▶ _THE TASK_: Please print exactly the lines below, from the start of the material up to and including the line with "The component uses", but none of the pictures.

▶ _RECORDS FOR THE TASK_:
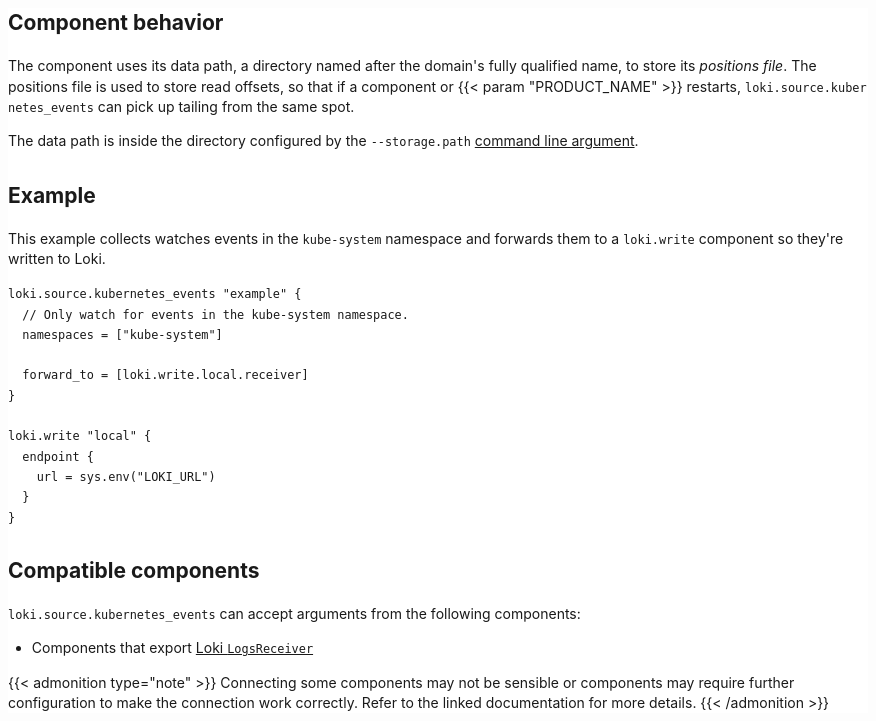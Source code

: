 ## Component behavior

The component uses its data path, a directory named after the domain's fully qualified name, to store its _positions file_.
The positions file is used to store read offsets, so that if a component or {{< param "PRODUCT_NAME" >}} restarts, `loki.source.kubernetes_events` can pick up tailing from the same spot.

The data path is inside the directory configured by the `--storage.path` [command line argument][cmd-args].

[cmd-args]: ../../../cli/run/

## Example

This example collects watches events in the `kube-system` namespace and forwards them to a `loki.write` component so they're written to Loki.

```alloy
loki.source.kubernetes_events "example" {
  // Only watch for events in the kube-system namespace.
  namespaces = ["kube-system"]

  forward_to = [loki.write.local.receiver]
}

loki.write "local" {
  endpoint {
    url = sys.env("LOKI_URL")
  }
}
```



## Compatible components

`loki.source.kubernetes_events` can accept arguments from the following components:

- Components that export [Loki `LogsReceiver`](../../../compatibility/#loki-logsreceiver-exporters)

{{< admonition type="note" >}}
Connecting some components may not be sensible or components may require further configuration to make the connection work correctly.
Refer to the linked documentation for more details.
{{< /admonition >}}




[loki.relabel]: ../loki.relabel/
[authorization]: #authorization
[basic_auth]: #basic_auth
[client]: #client
[oauth2]: #oauth2
[tls_config]: #tls_config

▶ _WRITTEN ANSWER_:
Source code

: ## Component behavior

The component uses its data path, a directory named after the domain's fully qualified name, to store its _positions file_.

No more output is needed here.